2026年6月25日 22 個節點 #finance#tech

被圍攻的平台租金

一張結構圖,梳理 App 商店向開發者營收抽取的『過路費』如何被訴訟與監管層層拆解——以及省下來的錢究竟有沒有落到開發者與消費者手中。

完整簡報

十多年來,行動裝置的雙寡頭幾乎對 App 內每一筆數位交易都課徵一筆統一的『稅』。這與其說是服務費,不如說是經濟租金——為掌控咽喉要道而收取的買路錢,而非為所交付的價值付費。如今反壟斷判決與監管正強行撬開這道過路費,把原本固定的經營成本,變成一個可爭奪、可議價的變數。

30% 的過路費

標準費率從何而來

30% 的抽成源自蘋果 2008 年的 App Store,Google Play 隨後照搬,把一個多年來無人質疑的業界預設值就此錨定。
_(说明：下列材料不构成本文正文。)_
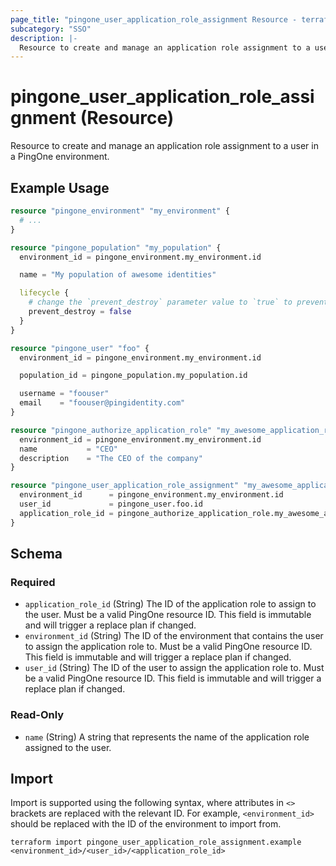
 ```yaml
---
page_title: "pingone_user_application_role_assignment Resource - terraform-provider-pingone"
subcategory: "SSO"
description: |-
  Resource to create and manage an application role assignment to a user in a PingOne environment.
---
```


# pingone_user_application_role_assignment (Resource)

Resource to create and manage an application role assignment to a user in a PingOne environment.

## Example Usage

```terraform
resource "pingone_environment" "my_environment" {
  # ...
}

resource "pingone_population" "my_population" {
  environment_id = pingone_environment.my_environment.id

  name = "My population of awesome identities"

  lifecycle {
    # change the `prevent_destroy` parameter value to `true` to prevent this data carrying resource from being destroyed
    prevent_destroy = false
  }
}

resource "pingone_user" "foo" {
  environment_id = pingone_environment.my_environment.id

  population_id = pingone_population.my_population.id

  username = "foouser"
  email    = "foouser@pingidentity.com"
}

resource "pingone_authorize_application_role" "my_awesome_application_role" {
  environment_id = pingone_environment.my_environment.id
  name           = "CEO"
  description    = "The CEO of the company"
}

resource "pingone_user_application_role_assignment" "my_awesome_application_role_assignment" {
  environment_id      = pingone_environment.my_environment.id
  user_id             = pingone_user.foo.id
  application_role_id = pingone_authorize_application_role.my_awesome_application_role.id
}
```

<!-- schema generated by tfplugindocs -->
## Schema

### Required

- `application_role_id` (String) The ID of the application role to assign to the user.  Must be a valid PingOne resource ID.  This field is immutable and will trigger a replace plan if changed.
- `environment_id` (String) The ID of the environment that contains the user to assign the application role to.  Must be a valid PingOne resource ID.  This field is immutable and will trigger a replace plan if changed.
- `user_id` (String) The ID of the user to assign the application role to.  Must be a valid PingOne resource ID.  This field is immutable and will trigger a replace plan if changed.

### Read-Only

- `name` (String) A string that represents the name of the application role assigned to the user.

## Import

Import is supported using the following syntax, where attributes in `<>` brackets are replaced with the relevant ID.  For example, `<environment_id>` should be replaced with the ID of the environment to import from.

```shell
terraform import pingone_user_application_role_assignment.example <environment_id>/<user_id>/<application_role_id>
```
它把上架分發、付款處理、託管與審查綑綁成一筆不可拆分的抽成——讓開發者無法只為自己用到的部分付費。同一費率能在兩個相互競爭的平台上長期並存,本身就證明這是非競爭性的均衡,而非市場結清價格。

綑綁的租金,而非服務

這筆抽成根本不是『處理費』

信用卡網路處理一筆付款的成本約為 2%-3%,因此 30% 的抽成無法用處理成本來解釋。這部分溢價是對商店守門人地位的租金——通往十億台已安裝裝置的唯一官方通道。一旦允許外部付款,真實服務成本與表面費率之間的鴻溝便暴露無遺,在政治上再難自圓其說。

費率分層機制

30%→20%、100 萬美元以下 10%、外加 5% 附加費

在壓力之下,統一的過路費裂解為多個級距:標準費率下調至 15%-20%,小型開發者前約 100 萬美元營收按 10% 計,以及——最關鍵的——對外部付款交易加徵約 5% 的附加費,以追回失去的租金。這筆附加費暴露了平台的策略:讓出付款通道,卻繼續從中揩油。開發者最終能省多少,完全取決於這筆附加費是否低於由此省下的處理與摩擦成本。

以設計應付法遵

嚇人警告頁與黑暗模式

平台可以在形式上合規的同時,刻意劣化替代付款的體驗:警告插頁、布滿摩擦的流程、對非商店內購買的支援縮水。這些『惡意法遵』的手法,透過讓開放路徑顯得不安全來守住租金。它們的氾濫程度,才是檢驗『不只是命令、而是執法本身是否長出牙齒』的最真實標尺。

外部付款

打破 App 內付款的鎖定

核心的結構性變化是允許替代付款與外部付款:開發者可以把結帳導向自己的付款系統,或外連到網頁。這斬斷了讓 30% 抽成無可逃避的『分發與付款』綑綁。一旦付款被解綁,商店就只能單憑分發價值來為費率辯護——而這個理由要弱得多。

引導與反引導

把使用者指向別處的權利

反引導規則歷來禁止開發者哪怕只是告訴使用者網頁上有更便宜的價格。廢除這些規則的意義,絲毫不亞於付款方式本身的改變,因為價格比較正是競爭的前提。引導把被困在 App 內的受眾,變成一個商店費率必須憑真本事去競爭的可爭奪市場。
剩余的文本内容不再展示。